This tool allows the user to create a facial recognition model from a set of images. The model can then be used to analyze another set of images and score each photo on its similarity to the model. The list of scores can then be used to filter the image files by score.

In [None]:
#@title <font size="4" color="orange">Mount Drive and Install Dependencies (GPU Runtime Required)</font>
#@markdown #### Mount Google Drive and then Install Necessary Packages (GPU Runtime Required)
#@markdown
# Mount Google Drive
from google.colab import drive
drive.mount('/content/drive')


# isntall necessary packages

!pip install dlib
!pip install face_recognition
!apt-get -qq install -y libsm6 libxext6 && pip install -q -U opencv-python




In [None]:
#@title <font size="4" color="orange">Create Model</font>
#@markdown Create a facial recognition model from a set of photos. (If you already have a .npy file you'd like to use, you can skip this step) You will need to enter the path to the folder that contains the images you want to use to train your facial recognition model. Additionally, you will need to select the path to the folder where you want the model to be stored. Finally, you must pick a name for the model file itself.
# Import necessary libraries
#@markdown <br><br>
#@markdown <br>


import os
import numpy as np
import face_recognition
from google.colab import drive
from shutil import copy
from PIL import Image



#@markdown ##### training_dir: folder of images with known subject

# Define the paths to the training and test dataset directories
training_dir = '' #@param {type:"string"}
#@markdown ##### model_dir: folder where model is to be stored
model_dir = '' #@param {type:"string"}
#@markdown ##### model_name: name your model
model_name = 'facial_recognition_model_1' #@param {type:"string"}



# Get the list of training images
training_images_paths = [os.path.join(training_dir, f) for f in os.listdir(training_dir) if f.endswith(('.jpg', '.png'))]

# Load and encode each training image
model_encodings = []
for path in training_images_paths:
   # Load the image from file path
    image = Image.open(path)

    # If the image has an alpha channel, remove it
    if image.mode == 'RGBA':
        print("removing alpha channel...")
        image = image.convert('RGB')
    print(f"Loaded {path}, checking for faces...")

    # Convert the image to a NumPy array
    image_array = np.array(image)

    # Check if the image contains any faces
    face_locations = face_recognition.face_locations(image_array)

    # If the image contains faces, encode the faces
    if face_locations:
        print(f"Found {len(face_locations)} faces in {path}, adding to model...")
        encoding = face_recognition.face_encodings(image_array, known_face_locations=face_locations)[0]
        model_encodings.append(encoding)

# Calculate the average encoding
print(f"Calculating average encoding for {os.path.basename(training_dir)}...")
average_encoding = np.mean(model_encodings, axis=0)
print(f"Average encoding for {model_name}: {average_encoding}")

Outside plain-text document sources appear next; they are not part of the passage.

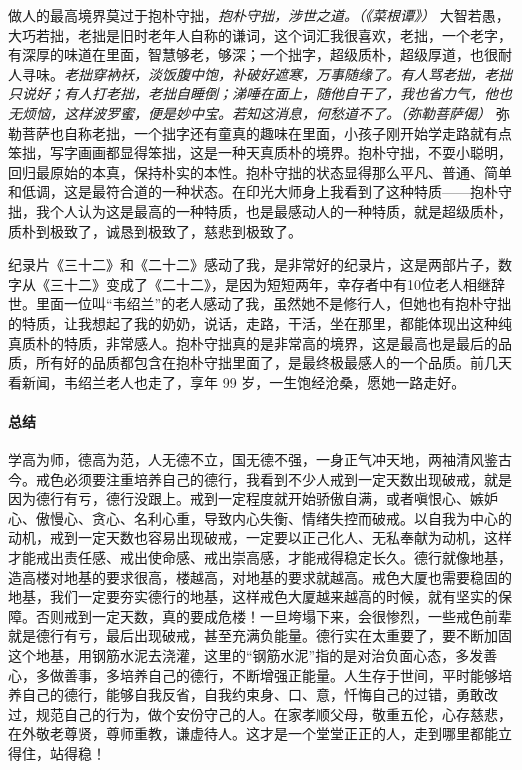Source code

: 做人的最高境界莫过于抱朴守拙，\textit{抱朴守拙，涉世之道。（《菜根谭》）} 大智若愚，大巧若拙，老拙是旧时老年人自称的谦词，这个词汇我很喜欢，老拙，一个老字，有深厚的味道在里面，智慧够老，够深；一个拙字，超级质朴，超级厚道，也很耐人寻味。\textit{老拙穿衲袄，淡饭腹中饱，补破好遮寒，万事随缘了。有人骂老拙，老拙只说好；有人打老拙，老拙自睡倒；涕唾在面上，随他自干了，我也省力气，他也无烦恼，这样波罗蜜，便是妙中宝。若知这消息，何愁道不了。（弥勒菩萨偈）} 弥勒菩萨也自称老拙，一个拙字还有童真的趣味在里面，小孩子刚开始学走路就有点笨拙，写字画画都显得笨拙，这是一种天真质朴的境界。抱朴守拙，不耍小聪明，回归最原始的本真，保持朴实的本性。抱朴守拙的状态显得那么平凡、普通、简单和低调，这是最符合道的一种状态。在印光大师身上我看到了这种特质——抱朴守拙，我个人认为这是最高的一种特质，也是最感动人的一种特质，就是超级质朴，质朴到极致了，诚恳到极致了，慈悲到极致了。

纪录片《三十二》和《二十二》感动了我，是非常好的纪录片，这是两部片子，数字从《三十二》变成了《二十二》，是因为短短两年，幸存者中有10位老人相继辞世。里面一位叫“韦绍兰”的老人感动了我，虽然她不是修行人，但她也有抱朴守拙的特质，让我想起了我的奶奶，说话，走路，干活，坐在那里，都能体现出这种纯真质朴的特质，非常感人。抱朴守拙真的是非常高的境界，这是最高也是最后的品质，所有好的品质都包含在抱朴守拙里面了，是最终极最感人的一个品质。前几天看新闻，韦绍兰老人也走了，享年 99 岁，一生饱经沧桑，愿她一路走好。

\paragraph{总结}

学高为师，德高为范，人无德不立，国无德不强，一身正气冲天地，两袖清风鉴古今。戒色必须要注重培养自己的德行，我看到不少人戒到一定天数出现破戒，就是因为德行有亏，德行没跟上。戒到一定程度就开始骄傲自满，或者嗔恨心、嫉妒心、傲慢心、贪心、名利心重，导致内心失衡、情绪失控而破戒。以自我为中心的动机，戒到一定天数也容易出现破戒，一定要以正己化人、无私奉献为动机，这样才能戒出责任感、戒出使命感、戒出崇高感，才能戒得稳定长久。德行就像地基，造高楼对地基的要求很高，楼越高，对地基的要求就越高。戒色大厦也需要稳固的地基，我们一定要夯实德行的地基，这样戒色大厦越来越高的时候，就有坚实的保障。否则戒到一定天数，真的要成危楼！一旦垮塌下来，会很惨烈，一些戒色前辈就是德行有亏，最后出现破戒，甚至充满负能量。德行实在太重要了，要不断加固这个地基，用钢筋水泥去浇灌，这里的“钢筋水泥”指的是对治负面心态，多发善心，多做善事，多培养自己的德行，不断增强正能量。人生存于世间，平时能够培养自己的德行，能够自我反省，自我约束身、口、意，忏悔自己的过错，勇敢改过，规范自己的行为，做个安份守己的人。在家孝顺父母，敬重五伦，心存慈悲，在外敬老尊贤，尊师重教，谦虚待人。这才是一个堂堂正正的人，走到哪里都能立得住，站得稳！

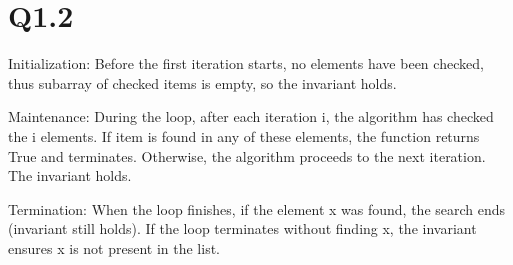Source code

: \documentclass{article}
\begin{document}
\section{Q1.2}

Initialization:
Before the first iteration starts, no elements have been checked, thus subarray of checked items is empty, so the invariant holds.

Maintenance:
During the loop, after each iteration i, the algorithm has checked the i elements. If item is found in any of these elements, the function returns True and terminates. Otherwise, the algorithm proceeds to the next iteration. The invariant holds.

Termination:
When the loop finishes, if the element x was found, the search ends (invariant still holds). If the loop terminates without finding x, the invariant ensures x is not present in the list.
\end{document}
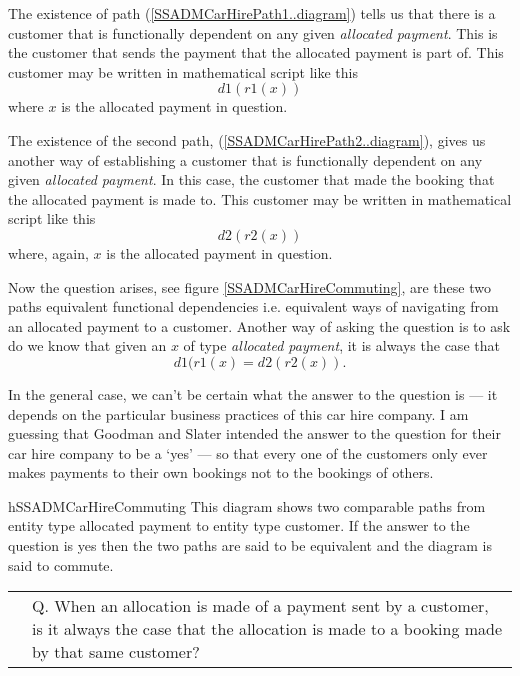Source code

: The existence of path (\ref{SSADMCarHirePath1..diagram}) tells us that
there is a customer that is functionally dependent on any 
given  \textit{allocated payment}. This is the customer that sends the payment that the allocated payment is part of. This customer may be written in mathematical script like this
\begin{equation*}
d1(r1(x))
\end{equation*}
where $x$ is the allocated payment in question. 

The existence of the second path, (\ref{SSADMCarHirePath2..diagram}), gives us another 
way of establishing a customer that is functionally dependent on any 
given  \textit{allocated payment}. In this case, the customer that made the booking
that the allocated payment is made to. This customer may be written in mathematical script like this
\begin{equation*}
d2(r2(x))
\end{equation*}
where, again, $x$ is the allocated payment in question. 

\mynote
Now the question arises, see figure \ref{SSADMCarHireCommuting}, are these two paths equivalent functional dependencies i.e. equivalent ways of navigating from an allocated payment to a customer. 
Another way of asking the question is to ask 
do we know that given an $x$ of type \textit{allocated  payment}, it is always the case that
\begin{equation*}
d1(r1(x) = d2(r2(x)).
\end{equation*}

\mynote
In the general case, we can't be certain what the answer to the question is ---
it depends on the particular business practices of this car hire company. 
I am guessing that Goodman and Slater intended the answer to the question for their car hire company to be a `yes' ---  so that every one of the customers only ever makes payments to their own bookings not to the bookings of others.

\begin{erboxedFigure}{h}{SSADMCarHireCommuting}
{
This diagram  shows two comparable paths from entity type allocated payment to entity type customer. If the answer to the question is yes then  the two paths are said to be equivalent and the diagram is said to commute.}
\begin{tabular}{c  p{5.5cm}}
\raisebox{-2.8cm}{\scalebox{0.9}
{}}
&
Q. When an allocation is made of a payment sent by a customer, is it always the case that
the allocation is made to a booking made by that same customer? \\[0.2cm]
\end{tabular} 
\end{erboxedFigure}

# Save the average encoding to a file
np.save(os.path.join(model_dir, f"{model_name}.npy"), average_encoding)


In [None]:
import os
import face_recognition
import numpy as np
import time

#@title <font size="4" color="orange">Test Images Against Model</font>
#@markdown Create the similarity scores for a set of images using the facial recognition model created in a previous step. You will need to input the filepath to your facial recognition model, the filepath to the directory containing the images you want to generate similarity scores for, whether or not you want to search all subdirectories (select "search_recursively"), your desired name for the file containing the similarity score and the filepath to the directory where you want the similarity score file saved. <br> If you search the directory recurively, a similarity score file will be created in all subdirectories containing image files. (.jpg or .png) A file containing the similarity scores for all the images will also be created and placed in the directory you specify.


#@markdown ##### model_file_path: Path of model to be tested against
model_file_path = '' #@param {type:"string"}

# Load the model (average encoding)
average_encoding = np.load(model_file_path)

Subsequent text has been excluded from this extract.